## [WHAT THIS TASK INVOLVES]
Once you find the line with "In fact we will" in the data that follows, repeat it and every line after it exactly, through the line with "it follows $\deg G = 2$.".

Collected data
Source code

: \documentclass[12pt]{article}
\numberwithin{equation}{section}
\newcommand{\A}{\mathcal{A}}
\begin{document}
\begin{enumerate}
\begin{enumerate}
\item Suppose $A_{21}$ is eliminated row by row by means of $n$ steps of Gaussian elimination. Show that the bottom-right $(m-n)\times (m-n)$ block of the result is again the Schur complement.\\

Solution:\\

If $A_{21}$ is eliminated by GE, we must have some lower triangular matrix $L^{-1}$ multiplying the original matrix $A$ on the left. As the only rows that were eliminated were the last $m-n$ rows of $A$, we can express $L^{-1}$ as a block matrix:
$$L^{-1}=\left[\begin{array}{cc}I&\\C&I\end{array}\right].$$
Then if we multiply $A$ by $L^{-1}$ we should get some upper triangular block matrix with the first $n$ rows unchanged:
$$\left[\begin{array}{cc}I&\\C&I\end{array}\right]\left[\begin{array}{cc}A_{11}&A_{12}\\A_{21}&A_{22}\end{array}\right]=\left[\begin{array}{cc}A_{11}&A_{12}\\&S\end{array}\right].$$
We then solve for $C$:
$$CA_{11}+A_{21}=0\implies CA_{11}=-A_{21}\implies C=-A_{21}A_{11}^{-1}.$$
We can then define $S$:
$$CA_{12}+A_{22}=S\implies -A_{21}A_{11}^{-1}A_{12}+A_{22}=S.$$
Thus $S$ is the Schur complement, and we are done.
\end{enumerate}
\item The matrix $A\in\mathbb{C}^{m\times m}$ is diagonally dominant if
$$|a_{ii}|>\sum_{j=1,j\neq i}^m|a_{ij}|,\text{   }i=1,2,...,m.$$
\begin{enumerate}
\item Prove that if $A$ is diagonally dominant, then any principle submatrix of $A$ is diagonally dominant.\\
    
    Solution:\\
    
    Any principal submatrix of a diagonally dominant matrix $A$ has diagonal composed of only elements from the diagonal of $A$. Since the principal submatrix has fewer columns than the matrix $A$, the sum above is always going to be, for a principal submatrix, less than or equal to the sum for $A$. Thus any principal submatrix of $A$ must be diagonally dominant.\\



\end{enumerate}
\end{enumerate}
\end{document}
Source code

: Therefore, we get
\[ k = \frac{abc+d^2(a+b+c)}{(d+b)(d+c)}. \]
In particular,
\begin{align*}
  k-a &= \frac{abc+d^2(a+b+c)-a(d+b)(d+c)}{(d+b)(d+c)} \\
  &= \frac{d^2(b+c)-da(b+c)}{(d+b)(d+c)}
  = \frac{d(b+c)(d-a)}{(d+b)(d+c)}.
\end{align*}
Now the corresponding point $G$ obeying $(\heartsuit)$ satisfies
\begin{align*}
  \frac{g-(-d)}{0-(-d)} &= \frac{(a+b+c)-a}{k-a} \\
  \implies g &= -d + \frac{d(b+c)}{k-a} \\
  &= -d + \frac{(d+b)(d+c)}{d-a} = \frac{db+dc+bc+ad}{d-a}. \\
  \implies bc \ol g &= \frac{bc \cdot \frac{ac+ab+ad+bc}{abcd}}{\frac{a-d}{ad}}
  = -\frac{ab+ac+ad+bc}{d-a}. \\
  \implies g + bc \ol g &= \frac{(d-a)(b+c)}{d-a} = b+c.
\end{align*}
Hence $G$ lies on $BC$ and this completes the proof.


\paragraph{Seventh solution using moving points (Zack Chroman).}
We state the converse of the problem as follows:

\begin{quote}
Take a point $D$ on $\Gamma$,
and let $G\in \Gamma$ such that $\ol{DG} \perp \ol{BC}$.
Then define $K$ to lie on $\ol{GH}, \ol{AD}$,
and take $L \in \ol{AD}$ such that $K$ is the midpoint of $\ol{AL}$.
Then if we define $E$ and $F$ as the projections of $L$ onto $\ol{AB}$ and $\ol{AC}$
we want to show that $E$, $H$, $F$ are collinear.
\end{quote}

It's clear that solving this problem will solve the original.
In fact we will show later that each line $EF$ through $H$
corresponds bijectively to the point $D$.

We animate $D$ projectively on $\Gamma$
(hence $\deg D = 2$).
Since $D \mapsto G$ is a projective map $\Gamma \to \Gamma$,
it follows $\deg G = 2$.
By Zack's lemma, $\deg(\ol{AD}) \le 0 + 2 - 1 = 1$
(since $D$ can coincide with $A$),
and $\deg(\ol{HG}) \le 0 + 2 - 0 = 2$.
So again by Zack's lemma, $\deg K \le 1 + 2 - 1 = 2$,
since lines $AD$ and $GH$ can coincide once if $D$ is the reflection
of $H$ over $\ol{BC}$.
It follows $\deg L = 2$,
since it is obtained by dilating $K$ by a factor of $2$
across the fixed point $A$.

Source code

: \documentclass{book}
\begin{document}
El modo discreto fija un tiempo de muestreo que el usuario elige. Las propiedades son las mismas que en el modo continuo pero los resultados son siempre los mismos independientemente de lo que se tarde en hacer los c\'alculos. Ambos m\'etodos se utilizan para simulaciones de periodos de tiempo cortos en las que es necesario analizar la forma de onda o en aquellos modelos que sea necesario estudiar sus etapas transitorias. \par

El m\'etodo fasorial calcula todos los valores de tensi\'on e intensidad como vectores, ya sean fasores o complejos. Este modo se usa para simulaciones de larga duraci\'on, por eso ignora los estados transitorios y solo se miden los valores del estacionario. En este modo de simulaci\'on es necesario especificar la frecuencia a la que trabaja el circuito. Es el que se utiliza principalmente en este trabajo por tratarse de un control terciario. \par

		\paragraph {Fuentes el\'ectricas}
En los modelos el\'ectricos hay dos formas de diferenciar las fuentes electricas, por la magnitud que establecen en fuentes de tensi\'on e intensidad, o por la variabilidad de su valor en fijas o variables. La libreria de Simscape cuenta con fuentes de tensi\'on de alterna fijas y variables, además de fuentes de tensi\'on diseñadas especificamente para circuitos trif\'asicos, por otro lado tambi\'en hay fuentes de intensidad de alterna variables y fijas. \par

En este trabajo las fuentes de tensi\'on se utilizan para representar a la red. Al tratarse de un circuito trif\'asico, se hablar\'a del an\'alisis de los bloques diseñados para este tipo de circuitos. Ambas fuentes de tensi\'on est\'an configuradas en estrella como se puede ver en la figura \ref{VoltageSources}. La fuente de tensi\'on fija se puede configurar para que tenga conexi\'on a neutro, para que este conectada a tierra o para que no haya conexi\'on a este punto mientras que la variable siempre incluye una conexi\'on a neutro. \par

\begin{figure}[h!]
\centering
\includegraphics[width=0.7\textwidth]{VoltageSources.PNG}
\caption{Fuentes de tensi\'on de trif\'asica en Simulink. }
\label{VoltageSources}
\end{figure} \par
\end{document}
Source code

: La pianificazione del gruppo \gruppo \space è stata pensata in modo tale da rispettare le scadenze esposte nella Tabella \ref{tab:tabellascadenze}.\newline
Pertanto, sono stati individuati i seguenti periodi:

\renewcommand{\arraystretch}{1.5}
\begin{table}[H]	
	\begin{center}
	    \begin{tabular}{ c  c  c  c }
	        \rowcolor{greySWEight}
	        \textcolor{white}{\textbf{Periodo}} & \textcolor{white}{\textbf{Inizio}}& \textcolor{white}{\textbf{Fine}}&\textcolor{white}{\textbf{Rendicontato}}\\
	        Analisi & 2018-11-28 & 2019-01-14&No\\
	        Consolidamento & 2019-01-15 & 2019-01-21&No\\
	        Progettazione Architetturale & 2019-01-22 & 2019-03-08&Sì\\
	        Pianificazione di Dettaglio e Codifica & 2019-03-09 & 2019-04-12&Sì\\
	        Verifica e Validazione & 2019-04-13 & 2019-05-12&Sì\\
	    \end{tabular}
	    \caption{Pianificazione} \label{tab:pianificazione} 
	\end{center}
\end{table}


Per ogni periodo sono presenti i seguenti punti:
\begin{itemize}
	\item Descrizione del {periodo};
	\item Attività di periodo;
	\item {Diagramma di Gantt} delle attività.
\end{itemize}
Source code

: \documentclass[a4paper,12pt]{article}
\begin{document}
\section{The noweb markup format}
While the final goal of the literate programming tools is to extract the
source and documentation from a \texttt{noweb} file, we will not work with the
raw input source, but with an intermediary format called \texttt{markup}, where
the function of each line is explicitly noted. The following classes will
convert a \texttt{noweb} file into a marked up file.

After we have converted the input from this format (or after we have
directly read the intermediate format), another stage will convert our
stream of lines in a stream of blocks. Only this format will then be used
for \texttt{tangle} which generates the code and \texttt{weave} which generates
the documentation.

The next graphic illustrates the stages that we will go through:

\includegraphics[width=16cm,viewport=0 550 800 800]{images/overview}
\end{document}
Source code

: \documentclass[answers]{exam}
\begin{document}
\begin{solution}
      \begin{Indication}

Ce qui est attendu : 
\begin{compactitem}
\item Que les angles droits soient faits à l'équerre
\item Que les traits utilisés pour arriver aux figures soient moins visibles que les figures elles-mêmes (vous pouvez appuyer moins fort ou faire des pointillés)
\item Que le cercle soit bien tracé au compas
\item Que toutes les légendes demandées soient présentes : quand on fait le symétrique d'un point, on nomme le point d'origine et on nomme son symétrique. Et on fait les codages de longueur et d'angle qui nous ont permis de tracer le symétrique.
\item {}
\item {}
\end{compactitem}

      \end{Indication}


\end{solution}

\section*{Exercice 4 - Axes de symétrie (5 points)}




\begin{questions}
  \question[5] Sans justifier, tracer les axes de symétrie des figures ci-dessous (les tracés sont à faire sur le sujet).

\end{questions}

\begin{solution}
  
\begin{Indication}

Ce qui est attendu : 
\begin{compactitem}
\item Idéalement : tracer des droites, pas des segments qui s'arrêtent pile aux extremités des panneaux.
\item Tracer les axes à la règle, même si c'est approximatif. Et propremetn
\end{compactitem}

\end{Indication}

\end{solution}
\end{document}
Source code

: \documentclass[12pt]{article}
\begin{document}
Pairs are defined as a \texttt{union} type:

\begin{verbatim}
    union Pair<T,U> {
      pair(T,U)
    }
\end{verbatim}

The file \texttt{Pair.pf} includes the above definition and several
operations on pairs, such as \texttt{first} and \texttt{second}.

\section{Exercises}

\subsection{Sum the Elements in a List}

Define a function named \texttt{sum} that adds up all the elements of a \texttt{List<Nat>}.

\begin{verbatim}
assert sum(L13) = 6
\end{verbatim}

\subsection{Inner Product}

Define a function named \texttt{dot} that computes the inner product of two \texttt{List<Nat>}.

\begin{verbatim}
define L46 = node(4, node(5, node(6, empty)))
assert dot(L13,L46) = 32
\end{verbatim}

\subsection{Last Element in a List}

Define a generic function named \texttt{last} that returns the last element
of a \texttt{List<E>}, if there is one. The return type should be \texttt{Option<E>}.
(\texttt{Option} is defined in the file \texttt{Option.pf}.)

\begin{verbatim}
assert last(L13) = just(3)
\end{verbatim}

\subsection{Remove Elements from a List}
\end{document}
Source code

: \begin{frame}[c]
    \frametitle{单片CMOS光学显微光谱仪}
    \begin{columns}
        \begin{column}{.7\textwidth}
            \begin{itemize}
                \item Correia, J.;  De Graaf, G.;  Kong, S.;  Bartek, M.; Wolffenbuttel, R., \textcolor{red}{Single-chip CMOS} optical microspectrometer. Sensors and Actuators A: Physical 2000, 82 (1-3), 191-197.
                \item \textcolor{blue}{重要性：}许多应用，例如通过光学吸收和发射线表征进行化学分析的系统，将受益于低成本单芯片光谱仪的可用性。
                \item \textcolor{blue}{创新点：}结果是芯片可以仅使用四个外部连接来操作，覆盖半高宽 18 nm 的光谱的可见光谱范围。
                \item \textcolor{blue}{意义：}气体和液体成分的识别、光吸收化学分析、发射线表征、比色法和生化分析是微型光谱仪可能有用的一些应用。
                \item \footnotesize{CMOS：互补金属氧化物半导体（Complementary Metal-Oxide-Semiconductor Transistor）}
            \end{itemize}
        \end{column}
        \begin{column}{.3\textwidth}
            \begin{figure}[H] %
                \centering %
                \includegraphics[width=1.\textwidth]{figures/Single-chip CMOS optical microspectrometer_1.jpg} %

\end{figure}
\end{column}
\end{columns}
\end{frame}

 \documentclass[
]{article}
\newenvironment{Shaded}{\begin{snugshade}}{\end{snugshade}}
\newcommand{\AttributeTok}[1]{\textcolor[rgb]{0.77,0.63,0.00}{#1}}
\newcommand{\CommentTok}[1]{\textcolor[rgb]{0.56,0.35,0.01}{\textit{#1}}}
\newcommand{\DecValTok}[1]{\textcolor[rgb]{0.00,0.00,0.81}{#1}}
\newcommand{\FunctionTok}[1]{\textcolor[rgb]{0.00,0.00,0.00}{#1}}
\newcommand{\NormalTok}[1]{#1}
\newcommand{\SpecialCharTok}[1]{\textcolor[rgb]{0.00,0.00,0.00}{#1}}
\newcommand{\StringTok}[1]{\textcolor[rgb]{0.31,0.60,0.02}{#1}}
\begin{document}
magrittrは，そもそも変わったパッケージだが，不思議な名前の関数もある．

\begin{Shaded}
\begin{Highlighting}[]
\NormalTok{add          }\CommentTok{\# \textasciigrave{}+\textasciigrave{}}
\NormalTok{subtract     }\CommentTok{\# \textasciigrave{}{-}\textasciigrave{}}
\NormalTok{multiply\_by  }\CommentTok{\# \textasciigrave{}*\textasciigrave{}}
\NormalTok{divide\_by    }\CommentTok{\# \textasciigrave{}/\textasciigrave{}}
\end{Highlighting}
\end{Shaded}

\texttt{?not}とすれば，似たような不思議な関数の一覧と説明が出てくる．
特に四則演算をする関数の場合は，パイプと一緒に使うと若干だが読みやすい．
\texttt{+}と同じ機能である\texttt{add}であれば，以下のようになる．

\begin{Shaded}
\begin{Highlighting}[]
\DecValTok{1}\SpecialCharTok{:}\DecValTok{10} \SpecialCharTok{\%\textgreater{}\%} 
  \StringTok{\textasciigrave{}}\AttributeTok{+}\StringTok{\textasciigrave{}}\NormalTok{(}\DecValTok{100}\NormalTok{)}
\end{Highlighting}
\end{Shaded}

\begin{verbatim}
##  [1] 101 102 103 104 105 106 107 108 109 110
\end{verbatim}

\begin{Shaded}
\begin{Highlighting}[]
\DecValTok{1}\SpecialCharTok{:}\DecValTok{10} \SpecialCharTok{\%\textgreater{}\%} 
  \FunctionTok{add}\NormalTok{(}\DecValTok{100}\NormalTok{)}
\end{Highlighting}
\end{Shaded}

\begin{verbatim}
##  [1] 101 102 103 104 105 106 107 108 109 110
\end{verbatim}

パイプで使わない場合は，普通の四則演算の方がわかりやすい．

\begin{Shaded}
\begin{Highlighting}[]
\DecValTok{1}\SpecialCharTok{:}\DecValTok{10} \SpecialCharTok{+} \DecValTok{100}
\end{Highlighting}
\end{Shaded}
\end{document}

## [SOLUTION]
In fact we will show later that each line $EF$ through $H$
corresponds bijectively to the point $D$.

We animate $D$ projectively on $\Gamma$
(hence $\deg D = 2$).
Since $D \mapsto G$ is a projective map $\Gamma \to \Gamma$,
it follows $\deg G = 2$.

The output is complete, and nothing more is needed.